Data extracts
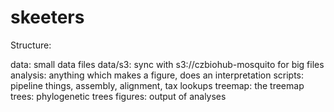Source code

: # skeeters

Structure:

data: small data files
data/s3: sync with s3://czbiohub-mosquito for big files
analysis: anything which makes a figure, does an interpretation
scripts: pipeline things, assembly, alignment, tax lookups
treemap: the treemap
trees: phylogenetic trees
figures: output of analyses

Work order
Set down, word for word, every line from the line that holds "treemap: the treemap" to the end of the entries above, including both ends.

Finished exercise
treemap: the treemap
trees: phylogenetic trees
figures: output of analyses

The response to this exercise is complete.